→ **What to produce**: Set down the full listing below word for word; pictures stay out of the copy.

─── Material for this task ───

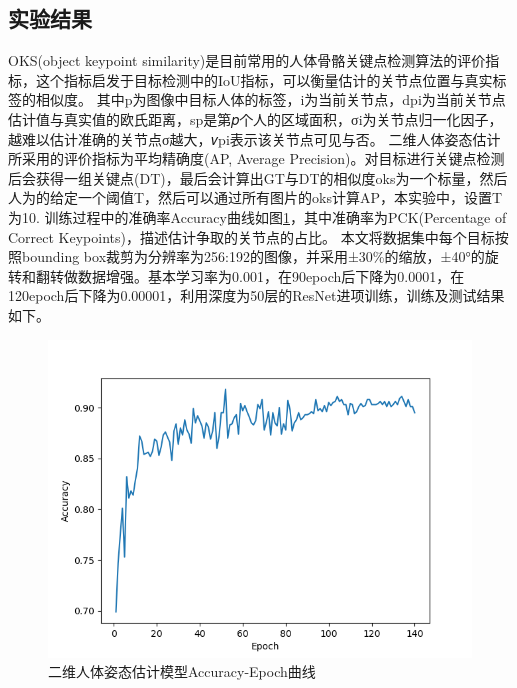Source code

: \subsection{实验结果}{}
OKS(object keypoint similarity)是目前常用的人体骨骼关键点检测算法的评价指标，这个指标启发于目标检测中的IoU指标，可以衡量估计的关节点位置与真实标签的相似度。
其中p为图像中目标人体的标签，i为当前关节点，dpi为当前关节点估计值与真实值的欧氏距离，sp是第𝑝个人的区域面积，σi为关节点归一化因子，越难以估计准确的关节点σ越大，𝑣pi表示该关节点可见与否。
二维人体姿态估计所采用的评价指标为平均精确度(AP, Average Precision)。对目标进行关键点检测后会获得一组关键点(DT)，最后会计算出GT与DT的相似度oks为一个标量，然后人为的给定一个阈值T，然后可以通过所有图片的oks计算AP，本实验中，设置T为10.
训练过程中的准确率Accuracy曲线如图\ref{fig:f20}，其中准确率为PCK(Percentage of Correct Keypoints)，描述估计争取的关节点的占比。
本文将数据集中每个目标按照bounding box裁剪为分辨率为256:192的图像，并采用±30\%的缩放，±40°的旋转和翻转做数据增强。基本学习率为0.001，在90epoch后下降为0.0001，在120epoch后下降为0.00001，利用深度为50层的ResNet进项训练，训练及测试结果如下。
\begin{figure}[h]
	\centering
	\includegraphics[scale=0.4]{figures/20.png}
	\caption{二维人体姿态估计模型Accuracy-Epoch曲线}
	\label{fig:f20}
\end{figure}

───

→ **The completed task**:
Source code

: \subsection{实验结果}{}
OKS(object keypoint similarity)是目前常用的人体骨骼关键点检测算法的评价指标，这个指标启发于目标检测中的IoU指标，可以衡量估计的关节点位置与真实标签的相似度。
其中p为图像中目标人体的标签，i为当前关节点，dpi为当前关节点估计值与真实值的欧氏距离，sp是第𝑝个人的区域面积，σi为关节点归一化因子，越难以估计准确的关节点σ越大，𝑣pi表示该关节点可见与否。
二维人体姿态估计所采用的评价指标为平均精确度(AP, Average Precision)。对目标进行关键点检测后会获得一组关键点(DT)，最后会计算出GT与DT的相似度oks为一个标量，然后人为的给定一个阈值T，然后可以通过所有图片的oks计算AP，本实验中，设置T为10.
训练过程中的准确率Accuracy曲线如图\ref{fig:f20}，其中准确率为PCK(Percentage of Correct Keypoints)，描述估计争取的关节点的占比。
本文将数据集中每个目标按照bounding box裁剪为分辨率为256:192的图像，并采用±30\%的缩放，±40°的旋转和翻转做数据增强。基本学习率为0.001，在90epoch后下降为0.0001，在120epoch后下降为0.00001，利用深度为50层的ResNet进项训练，训练及测试结果如下。
\begin{figure}[h]
	\centering
	\includegraphics[scale=0.4]{figures/20.png}
	\caption{二维人体姿态估计模型Accuracy-Epoch曲线}
	\label{fig:f20}
\end{figure}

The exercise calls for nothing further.